● WHAT IS EXPECTED:
Nothing but the lines from the start of the entries below through the line containing "Motor (vzduch −10" should appear in the answer, copied exactly and free of pictures.

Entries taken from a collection
□ □ □

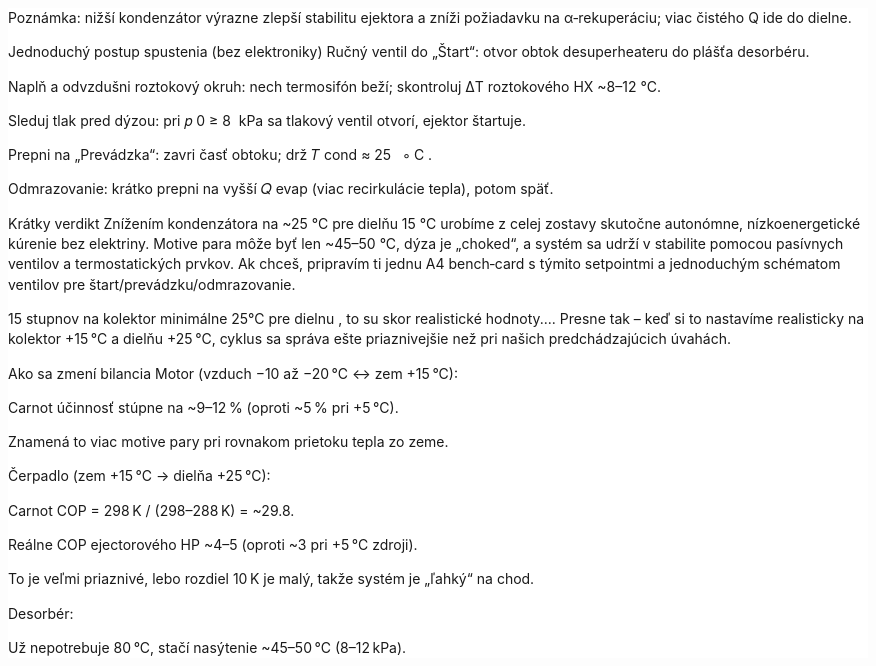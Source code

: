 Poznámka: nižší kondenzátor výrazne zlepší stabilitu ejektora a zníži požiadavku na α‑rekuperáciu; viac čistého Q ide do dielne.

Jednoduchý postup spustenia (bez elektroniky)
Ručný ventil do „Štart“: otvor obtok desuperheateru do plášťa desorbéru.

Naplň a odvzdušni roztokový okruh: nech termosifón beží; skontroluj ΔT roztokového HX ~8–12 °C.

Sleduj tlak pred dýzou: pri 
𝑝
0
≥
8
 kPa
 sa tlakový ventil otvorí, ejektor štartuje.

Prepni na „Prevádzka“: zavri časť obtoku; drž 
𝑇
cond
≈
25
 
∘
C
.

Odmrazovanie: krátko prepni na vyšší 
𝑄
evap
 (viac recirkulácie tepla), potom späť.

Krátky verdikt
Znížením kondenzátora na ~25 °C pre dielňu 15 °C urobíme z celej zostavy skutočne autonómne, nízkoenergetické kúrenie bez elektriny. Motive para môže byť len ~45–50 °C, dýza je „choked“, a systém sa udrží v stabilite pomocou pasívnych ventilov a termostatických prvkov. Ak chceš, pripravím ti jednu A4 bench‑card s týmito setpointmi a jednoduchým schématom ventilov pre štart/prevádzku/odmrazovanie.

15 stupnov na kolektor minimálne 25°C pre dielnu , to su skor realistické hodnoty....
Presne tak – keď si to nastavíme realisticky na kolektor +15 °C a dielňu +25 °C, cyklus sa správa ešte priaznivejšie než pri našich predchádzajúcich úvahách.

Ako sa zmení bilancia
Motor (vzduch −10 až −20 °C ↔ zem +15 °C):

Carnot účinnosť stúpne na ~9–12 % (oproti ~5 % pri +5 °C).

Znamená to viac motive pary pri rovnakom prietoku tepla zo zeme.

Čerpadlo (zem +15 °C → dielňa +25 °C):

Carnot COP = 298 K / (298–288 K) = ~29.8.

Reálne COP ejectorového HP ~4–5 (oproti ~3 pri +5 °C zdroji).

To je veľmi priaznivé, lebo rozdiel 10 K je malý, takže systém je „ľahký“ na chod.

Desorbér:

Už nepotrebuje 80 °C, stačí nasýtenie ~45–50 °C (8–12 kPa).
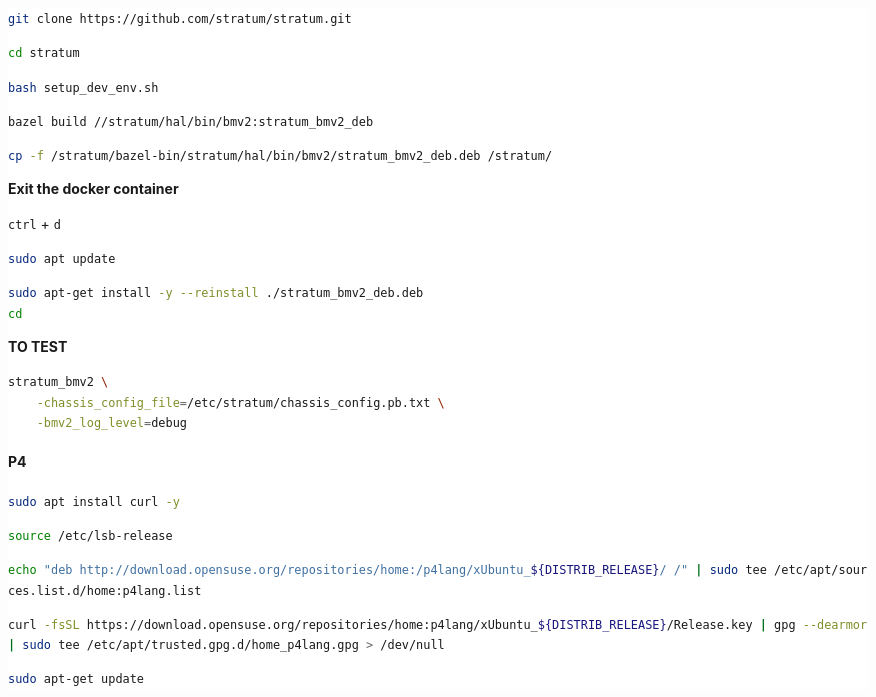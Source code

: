 
```bash
git clone https://github.com/stratum/stratum.git
```

```bash
cd stratum
```

```bash
bash setup_dev_env.sh 
```

```bash
bazel build //stratum/hal/bin/bmv2:stratum_bmv2_deb
```

```bash
cp -f /stratum/bazel-bin/stratum/hal/bin/bmv2/stratum_bmv2_deb.deb /stratum/
```

**Exit the docker container**

`ctrl` + `d`

```bash
sudo apt update
```

```bash
sudo apt-get install -y --reinstall ./stratum_bmv2_deb.deb
cd 
```

**TO TEST**

```bash
stratum_bmv2 \
    -chassis_config_file=/etc/stratum/chassis_config.pb.txt \
    -bmv2_log_level=debug
```

#### P4

```bash
sudo apt install curl -y 
```

```bash
source /etc/lsb-release
```

```bash
echo "deb http://download.opensuse.org/repositories/home:/p4lang/xUbuntu_${DISTRIB_RELEASE}/ /" | sudo tee /etc/apt/sources.list.d/home:p4lang.list
```

```bash
curl -fsSL https://download.opensuse.org/repositories/home:p4lang/xUbuntu_${DISTRIB_RELEASE}/Release.key | gpg --dearmor | sudo tee /etc/apt/trusted.gpg.d/home_p4lang.gpg > /dev/null
```

```bash
sudo apt-get update
```
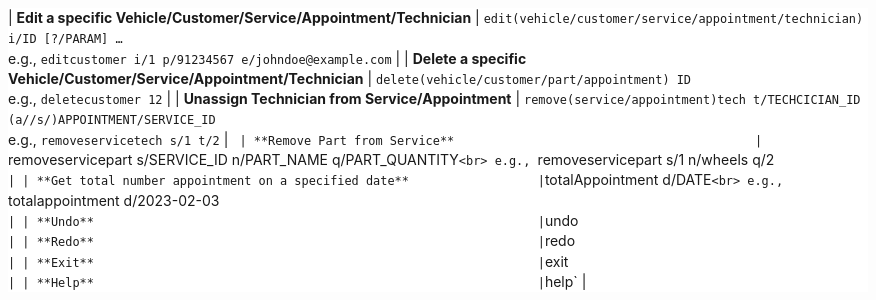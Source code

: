 | **Edit a specific Vehicle/Customer/Service/Appointment/Technician**   | `edit(vehicle/customer/service/appointment/technician) i/ID [?/PARAM] …​`<br> e.g., `editcustomer i/1 p/91234567 e/johndoe@example.com`                                         |
| **Delete a specific Vehicle/Customer/Service/Appointment/Technician** | `delete(vehicle/customer/part/appointment) ID`<br> e.g., `deletecustomer 12`                                                                                                    |
| **Unassign Technician from Service/Appointment**                      | `remove(service/appointment)tech t/TECHCICIAN_ID (a//s/)APPOINTMENT/SERVICE_ID`<br> e.g., `removeservicetech s/1 t/2`                                                           | ` 
| **Remove Part from Service**                                          | `removeservicepart s/SERVICE_ID n/PART_NAME q/PART_QUANTITY`<br> e.g., `removeservicepart s/1 n/wheels q/2`                                                                     |
| **Get total number appointment on a specified date**                  | `totalAppointment d/DATE` <br> e.g., `totalappointment d/2023-02-03`                                                                                                            |
| **Undo**                                                              | `undo`                                                                                                                                                                          |
| **Redo**                                                              | `redo`                                                                                                                                                                          |
| **Exit**                                                              | `exit`                                                                                                                                                                          |
| **Help**                                                              | `help`                                                                                                                                                                          |
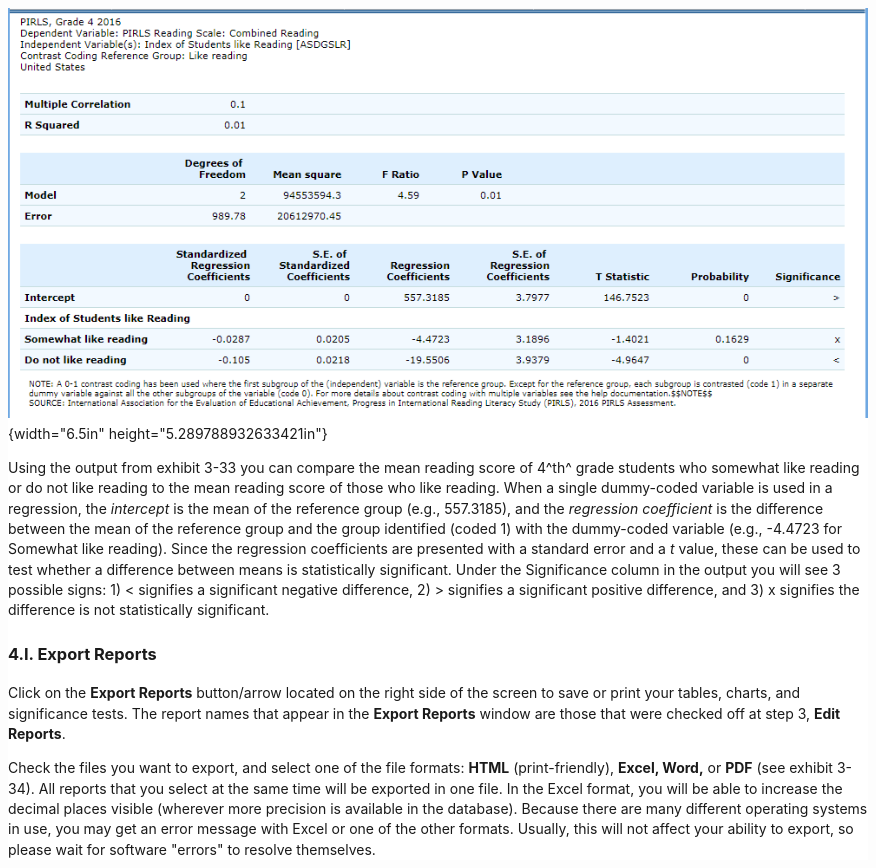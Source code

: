 ![Exhibit 3-33 is a screenshot from the PIRLS IDE tool showing an example of the regression analysis output.](images/chapter3/image33.png){width="6.5in" height="5.289788932633421in"}

Using the output from exhibit 3-33 you can compare the mean reading score
of 4^th^ grade students who somewhat like reading or do not like reading
to the mean reading score of those who like reading. When a single
dummy-coded variable is used in a regression, the *intercept* is the
mean of the reference group (e.g., 557.3185), and the *regression
coefficient* is the difference between the mean of the reference group
and the group identified (coded 1) with the dummy-coded variable (e.g.,
-4.4723 for Somewhat like reading). Since the regression coefficients
are presented with a standard error and a *t* value, these can be used
to test whether a difference between means is statistically significant.
Under the Significance column in the output you will see 3 possible
signs: 1) \< signifies a significant negative difference, 2) \>
signifies a significant positive difference, and 3) x signifies the
difference is not statistically significant.

### 4.I. Export Reports

Click on the **Export Reports** button/arrow located on the right side
of the screen to save or print your tables, charts, and significance
tests. The report names that appear in the **Export Reports** window are
those that were checked off at step 3, **Edit Reports**.

Check the files you want to export, and select one of the file formats:
**HTML** (print-friendly), **Excel, Word,** or **PDF** (see exhibit 3-34).
All reports that you select at the same time will be exported in one
file. In the Excel format, you will be able to increase the decimal
places visible (wherever more precision is available in the database).
Because there are many different operating systems in use, you may get
an error message with Excel or one of the other formats. Usually, this
will not affect your ability to export, so please wait for software
"errors" to resolve themselves.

□ □ □

● ANSWER SPACE:
Source code

: Poznámka: nižší kondenzátor výrazne zlepší stabilitu ejektora a zníži požiadavku na α‑rekuperáciu; viac čistého Q ide do dielne.

Jednoduchý postup spustenia (bez elektroniky)
Ručný ventil do „Štart“: otvor obtok desuperheateru do plášťa desorbéru.

Naplň a odvzdušni roztokový okruh: nech termosifón beží; skontroluj ΔT roztokového HX ~8–12 °C.

Sleduj tlak pred dýzou: pri 
𝑝
0
≥
8
 kPa
 sa tlakový ventil otvorí, ejektor štartuje.

Prepni na „Prevádzka“: zavri časť obtoku; drž 
𝑇
cond
≈
25
 
∘
C
.

Odmrazovanie: krátko prepni na vyšší 
𝑄
evap
 (viac recirkulácie tepla), potom späť.

Krátky verdikt
Znížením kondenzátora na ~25 °C pre dielňu 15 °C urobíme z celej zostavy skutočne autonómne, nízkoenergetické kúrenie bez elektriny. Motive para môže byť len ~45–50 °C, dýza je „choked“, a systém sa udrží v stabilite pomocou pasívnych ventilov a termostatických prvkov. Ak chceš, pripravím ti jednu A4 bench‑card s týmito setpointmi a jednoduchým schématom ventilov pre štart/prevádzku/odmrazovanie.

15 stupnov na kolektor minimálne 25°C pre dielnu , to su skor realistické hodnoty....
Presne tak – keď si to nastavíme realisticky na kolektor +15 °C a dielňu +25 °C, cyklus sa správa ešte priaznivejšie než pri našich predchádzajúcich úvahách.

Ako sa zmení bilancia
Motor (vzduch −10 až −20 °C ↔ zem +15 °C):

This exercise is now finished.